Kiefersfelden hat 6800 Einwohner. 120 machen alljährlich beim Schauspiel mit. Davon stehen 50 bis 60 auf der Bühne. Neben den Titelrollen tummeln sich Räuberbanden, Gaukler, Dienstboten, wilde Tiere, mystische Gestalten und natürlich jede Menge Ritter zwischen den Kulissen.

Viele der Stücke entstammen der Feder des Tirolers Josef Georg Schmalz. Er war Köhler und Hobbydramatiker und schlachtete den Stoff der zu seiner Zeit populären Ritterromane für seine Stücke aus. Manche bezeichnen den Mann, der im 19. Jahrhundert von Brixlegg, später von Kiefersfelden aus das Inntal mit seinen Werken versorgte, liebevoll als „Bauern-Shakespeare“.

Auch der verstorbene Kieferer Kasperl wusste Schmalz zu schätzen. „Er hat fantasievolle Sachen geschrieben, blumige Redewendungen erfunden, und sich gar ned an Raum und Zeit gehalten“, sagte Andreas Gruber noch Anfang Juli.

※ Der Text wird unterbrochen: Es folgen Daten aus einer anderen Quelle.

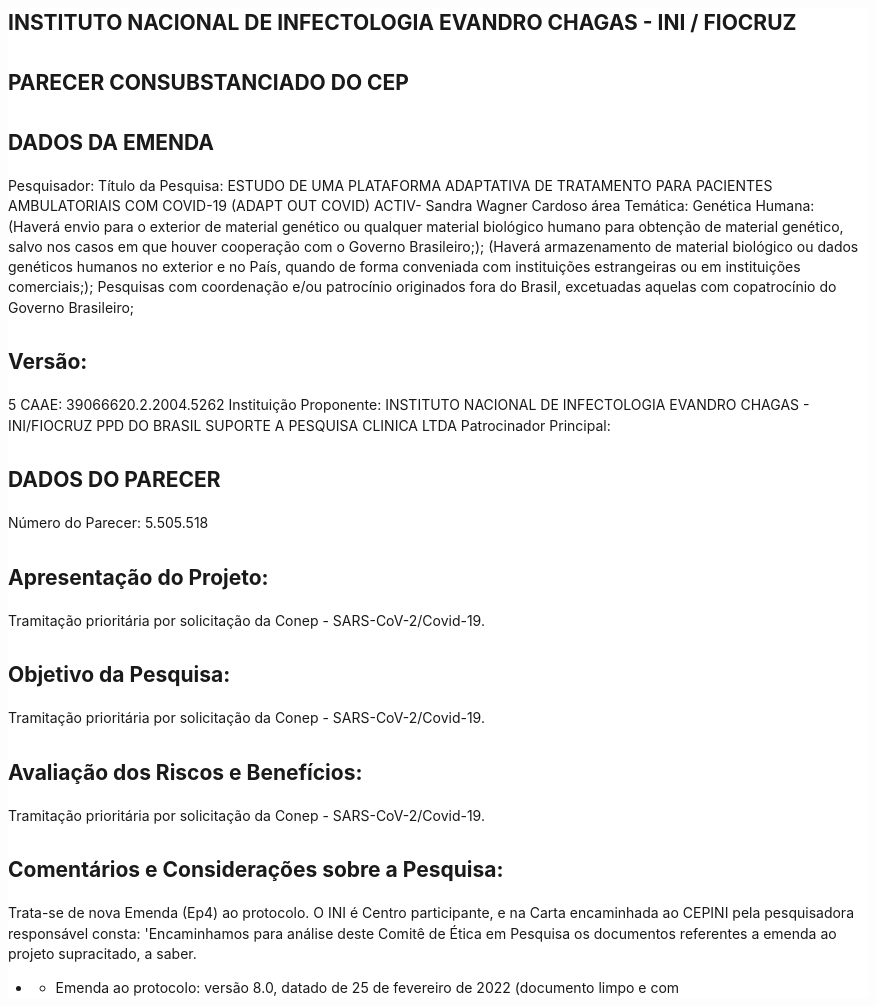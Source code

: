 
## INSTITUTO NACIONAL DE INFECTOLOGIA EVANDRO CHAGAS - INI / FIOCRUZ

## PARECER CONSUBSTANCIADO DO CEP

## DADOS DA EMENDA
Pesquisador:
Título da Pesquisa: ESTUDO  DE  UMA  PLATAFORMA  ADAPTATIVA  DE  TRATAMENTO  PARA PACIENTES AMBULATORIAIS COM COVID-19 (ADAPT OUT COVID) ACTIV-
Sandra Wagner Cardoso
área Temática:
Genética Humana:
(Haverá envio para o exterior de material genético ou qualquer material biológico humano para obtenção de material genético, salvo nos casos em que houver cooperação com o Governo Brasileiro;);
(Haverá armazenamento de material biológico ou dados genéticos humanos no exterior e no País, quando de forma conveniada com instituições estrangeiras ou em instituições comerciais;);
Pesquisas com coordenação e/ou patrocínio originados fora do Brasil, excetuadas aquelas com copatrocínio do Governo Brasileiro;

## Versão:
5
CAAE:
39066620.2.2004.5262
Instituição Proponente: INSTITUTO NACIONAL DE INFECTOLOGIA EVANDRO CHAGAS - INI/FIOCRUZ PPD DO BRASIL SUPORTE A PESQUISA CLINICA LTDA Patrocinador Principal:

## DADOS DO PARECER
Número do Parecer:
5.505.518

## Apresentação do Projeto:
Tramitação prioritária por solicitação da Conep - SARS-CoV-2/Covid-19.

## Objetivo da Pesquisa:
Tramitação prioritária por solicitação da Conep - SARS-CoV-2/Covid-19.

## Avaliação dos Riscos e Benefícios:
Tramitação prioritária por solicitação da Conep - SARS-CoV-2/Covid-19.

## Comentários e Considerações sobre a Pesquisa:
Trata-se de nova Emenda (Ep4) ao protocolo. O INI é Centro participante, e na Carta encaminhada ao CEPINI pela pesquisadora responsável consta:
'Encaminhamos para análise deste Comitê de Ética em Pesquisa os documentos referentes a emenda ao projeto supracitado, a saber.
- - Emenda ao protocolo: versão 8.0, datado de 25 de fevereiro de 2022 (documento limpo e com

Natürlich kommt heuer, im großen Jubiläumsjahr, ein Schmalz-Stück zur Aufführung. „Kaiser Oktavianus. Oder: Die unschuldig mit ihren Kindern in das Elend vertriebene Kaiserin Dianora“ spielt in Rom wie in Jerusalem und Valencia und spannt einen Bogen von der Antike bis zur Entdeckung Amerikas. Das sind locker 1500 Jahre. Aristoteles, der für das Drama die Einheit von Ort und Zeit forderte, wäre glatt in Ohnmacht gefallen.

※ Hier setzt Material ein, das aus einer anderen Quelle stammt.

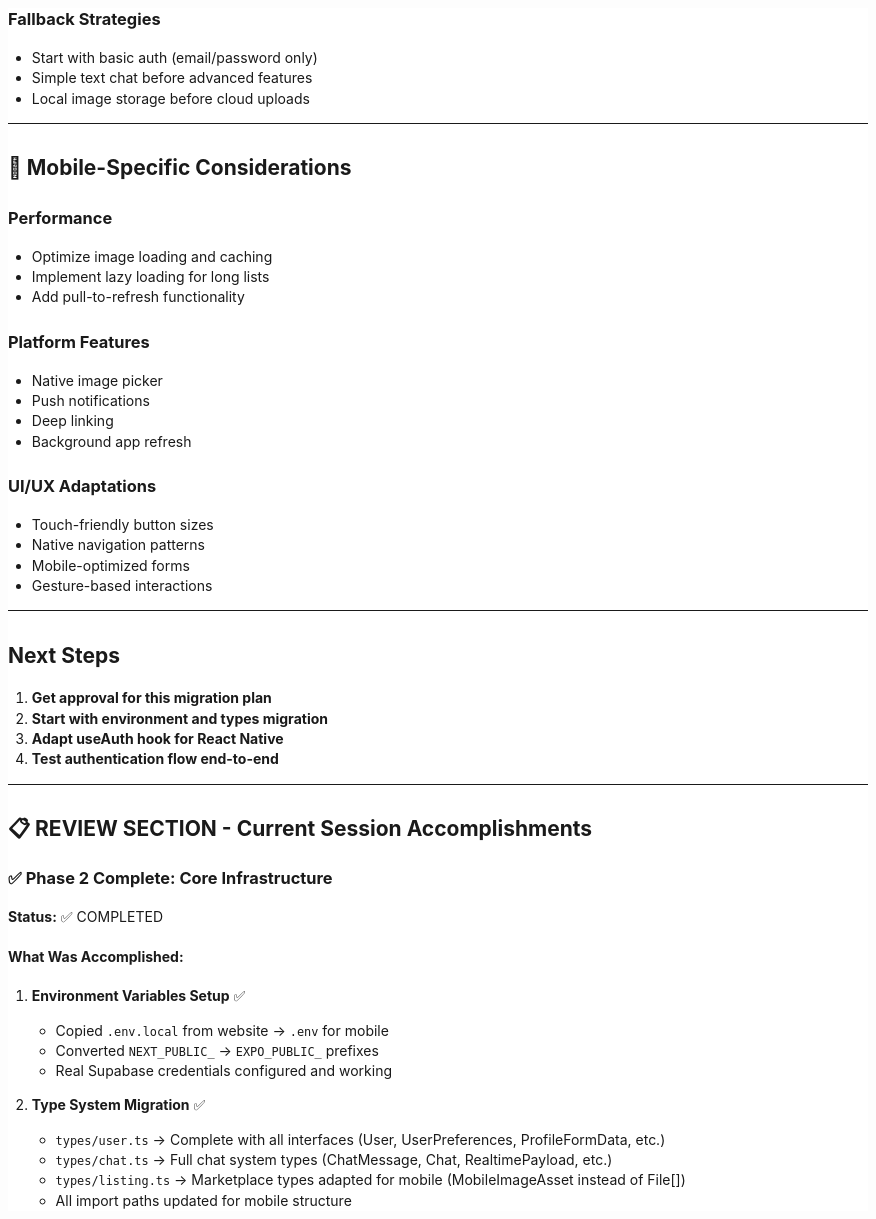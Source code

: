 ### Fallback Strategies
- Start with basic auth (email/password only)
- Simple text chat before advanced features
- Local image storage before cloud uploads

---

## 📱 Mobile-Specific Considerations

### Performance
- Optimize image loading and caching
- Implement lazy loading for long lists
- Add pull-to-refresh functionality

### Platform Features
- Native image picker
- Push notifications
- Deep linking
- Background app refresh

### UI/UX Adaptations
- Touch-friendly button sizes
- Native navigation patterns
- Mobile-optimized forms
- Gesture-based interactions

---

## Next Steps
1. **Get approval for this migration plan**
2. **Start with environment and types migration**
3. **Adapt useAuth hook for React Native**
4. **Test authentication flow end-to-end**

---

## 📋 **REVIEW SECTION - Current Session Accomplishments**

### ✅ **Phase 2 Complete: Core Infrastructure**
**Status:** ✅ COMPLETED

#### **What Was Accomplished:**

1. **Environment Variables Setup** ✅
   - Copied `.env.local` from website → `.env` for mobile
   - Converted `NEXT_PUBLIC_` → `EXPO_PUBLIC_` prefixes
   - Real Supabase credentials configured and working

2. **Type System Migration** ✅
   - `types/user.ts` → Complete with all interfaces (User, UserPreferences, ProfileFormData, etc.)
   - `types/chat.ts` → Full chat system types (ChatMessage, Chat, RealtimePayload, etc.)
   - `types/listing.ts` → Marketplace types adapted for mobile (MobileImageAsset instead of File[])
   - All import paths updated for mobile structure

Früher dauerte ein echter Schmalz stolze sechs Stunden. Als Gruber 2004 die Spielleitung übernahm, wurde das geändert. 180 Minuten inklusive Pausen sind jetzt die Obergrenze. Gruber hat die überlangen Dialoge gestrafft. Ein Theaterstück war auf dem Land früher einer der Höhepunkte des Jahres. Um die heutigen Zuschauer bei der Stange zu halten, baute der Kieferer Kasperl gerne Showeffekte mit ein – „damit die Leut a Freud ham“, wie er einmal sagte: wilde Zweikämpfe mit dem Schwert, Feuersbrünste, blutige Hinrichtungen, über die Bühne schwebende Figuren. Die kreativen Ideen kamen dem verstorbenen Spielleiter während der Arbeit als Landwirt. „Ma hat viel Zeit zum Denken, wenn ma am Traktor obn sitzt. Da kann ma die Gedanken scho schweifen lassen.“

Die Kasperlrolle, die Gruber 35 Jahren innehatte, hat Schmalz dem Alt-Wiener Volkstheater entlehnt. Dort gab es den Hanswurst. Wie dieser ist auch der Kieferer Kasperl eine Figur aus dem Volk. Er kommentiert bissig das Treiben der großkopferten Protagonisten und prangert ihre moralischen Schwächen an. Als einziger spricht er Dialekt und damit vielen Zuschauern aus dem Herzen.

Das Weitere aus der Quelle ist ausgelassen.